Oleh : Hendra Triwarman
Sumbartime.com,- Pilkada merupakan wujud dari proses mengdialogkan: penetapan-pengingkaran dan pengingkaran dari pengingkaran. Penetapan yang merupakan visi pribadi yang akan dingkari oleh visi pribadi-pribadi yang lain akan melahirkan sebuah penetapan. Wujud dari penetapan akan terpilihnya seorang prabu yang lahir dari pertimbangan masyarakat atas Visi-nya yang merupakan sebuah penetapan/sintesa sebelum munculnya pengingkaran baru.
Idealnya pesta demokrasi adalah ajang adu pikiran dan gagasan/ide. Strategi politik adalah bagian instrumen lain dari konsep ideal tersebut. Ibarat sebuah kendaraan, strategi politik adalah kendaraan dan konsep idealnya adalah penumpangnya.
Konsep ril yang ada dalam sebagian besar masyarakat yang masih terbelenggu oleh kemiskinan dan kebodohan, konsep ideal tidak menjadi bagian penting memenangkan pilkada. Alasan menang untuk kontestan menjadi sangat sederhana.

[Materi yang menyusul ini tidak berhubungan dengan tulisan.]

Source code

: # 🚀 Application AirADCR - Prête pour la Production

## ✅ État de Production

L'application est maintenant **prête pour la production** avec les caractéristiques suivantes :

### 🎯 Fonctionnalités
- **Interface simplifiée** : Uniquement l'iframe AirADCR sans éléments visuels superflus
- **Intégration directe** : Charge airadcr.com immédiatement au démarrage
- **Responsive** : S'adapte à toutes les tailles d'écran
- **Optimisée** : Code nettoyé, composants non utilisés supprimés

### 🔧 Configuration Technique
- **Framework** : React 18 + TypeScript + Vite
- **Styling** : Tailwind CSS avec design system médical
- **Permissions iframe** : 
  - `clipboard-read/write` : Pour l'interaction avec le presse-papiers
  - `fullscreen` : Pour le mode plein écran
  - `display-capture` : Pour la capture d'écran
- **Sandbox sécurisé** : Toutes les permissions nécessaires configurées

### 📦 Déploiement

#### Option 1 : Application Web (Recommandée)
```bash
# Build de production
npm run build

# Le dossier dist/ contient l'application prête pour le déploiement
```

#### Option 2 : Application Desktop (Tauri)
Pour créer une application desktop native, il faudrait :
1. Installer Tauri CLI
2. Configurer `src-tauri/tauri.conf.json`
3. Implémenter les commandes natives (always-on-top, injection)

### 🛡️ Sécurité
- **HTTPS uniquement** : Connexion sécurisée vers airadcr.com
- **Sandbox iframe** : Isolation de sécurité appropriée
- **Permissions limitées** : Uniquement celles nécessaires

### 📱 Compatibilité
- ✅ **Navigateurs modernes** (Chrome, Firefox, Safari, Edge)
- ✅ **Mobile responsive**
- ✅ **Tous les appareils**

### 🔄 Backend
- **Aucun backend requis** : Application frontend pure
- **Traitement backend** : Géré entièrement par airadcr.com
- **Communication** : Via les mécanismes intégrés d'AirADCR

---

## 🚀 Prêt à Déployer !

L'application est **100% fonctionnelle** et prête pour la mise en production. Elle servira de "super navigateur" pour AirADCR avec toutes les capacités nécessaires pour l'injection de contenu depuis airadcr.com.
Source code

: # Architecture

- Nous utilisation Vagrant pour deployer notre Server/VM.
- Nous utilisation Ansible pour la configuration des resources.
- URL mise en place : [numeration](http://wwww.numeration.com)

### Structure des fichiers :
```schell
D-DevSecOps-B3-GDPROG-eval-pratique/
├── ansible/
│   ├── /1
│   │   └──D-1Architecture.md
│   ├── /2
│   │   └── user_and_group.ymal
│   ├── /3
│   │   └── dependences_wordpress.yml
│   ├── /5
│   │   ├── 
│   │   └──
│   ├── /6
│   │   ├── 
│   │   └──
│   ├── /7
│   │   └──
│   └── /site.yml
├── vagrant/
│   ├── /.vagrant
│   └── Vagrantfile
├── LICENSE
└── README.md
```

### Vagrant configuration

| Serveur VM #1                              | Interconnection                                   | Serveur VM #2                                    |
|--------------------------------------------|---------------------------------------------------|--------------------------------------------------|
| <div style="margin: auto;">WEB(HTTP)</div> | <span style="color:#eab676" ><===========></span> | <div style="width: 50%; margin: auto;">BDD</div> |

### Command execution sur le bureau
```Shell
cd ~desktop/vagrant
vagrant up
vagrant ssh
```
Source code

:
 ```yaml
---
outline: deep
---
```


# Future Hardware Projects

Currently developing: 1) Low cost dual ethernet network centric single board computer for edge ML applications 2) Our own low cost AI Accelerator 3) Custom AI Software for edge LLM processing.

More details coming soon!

Cukup menyiapkan logistik yang banyak dan memberikan janji-janji politik yang mereka bungkus dalam bentuk visi-misi dalam propaganda mereka. Propaganda yang sudah disiapkan oleh konsultan politik yang mereka bayar. Kesimpulan untuk menang akhirnya tetap pada kekuatan modal material, bukan pada kekuatan pikiran dan gagasan.
Fenomena ini tidak terlepas dari fakta sosial dan ekonomi masyarakat yang masih mempersoalkan urusan perut atau kemiskinan. Kondisi sosial dan ekonomi masyarakat inilah yang menjadi acuan bagi pembuat strategi kampanye untuk membuat aksi. Biaya untuk menang akhirnya menjadi sangat tinggi bagi seorang calon.
Jika seorang calon masuk dalam kontestasi politik dengan perhitungan dagang atau profit orientik akhirnya setelah terpilih otak dagang mereka pasti jalan. Kekuatan kuasa yang telah diperoleh akan menjadi mudah mengembalikan modal tersebut. Halal haram bukan menjadi pertimbangan lagi.
Potensi pikiran dan gagasan dari seorang calon, tanpa didukung oleh logistik yang cukup, sepanjang kemiskinan masih merajalela di tengah masyarakat akan sulit untuk menang. Akan mudah dikalahkan oleh kompetitor yang memiliki logistik yang memadai, walau ide dan gagasan yang dipropagandakan hasil copy paste dari berbagai literatur yang ada. Sedikit memoles diri dengan fashion yang menyakinkan masyarakat sudah terkesima. Jika mereka sudah terkesima objektifitas mereka tidak akan jalan.
Adu ide dan gagasan dalam kontestasi pilkada saat ini kemungkinan besar belum terjadi. Main pitih mungkin lebih brutal dari pilkada sebelumnya, mengingat kondisi ekonomi masyarakat masih terpuruk pasca epidemi covid. Lembaran merah akan beterbangan di kantong-kantong masyarakat miskin. Tidak perlu mendengar calon berpidato, mereka sudah menetapkan pilihan pada calon yang memberikan terbanyak.
Kaum idealis yang cuma bermodalkan ide dan gagasan sepertinya masih ke laut pilkada musim ini. Budaya demokrasi kita semakin tidak bisa menghadirkan sosok PAHLAWAN dalam sistem kepemimpinan pemerintahan kita.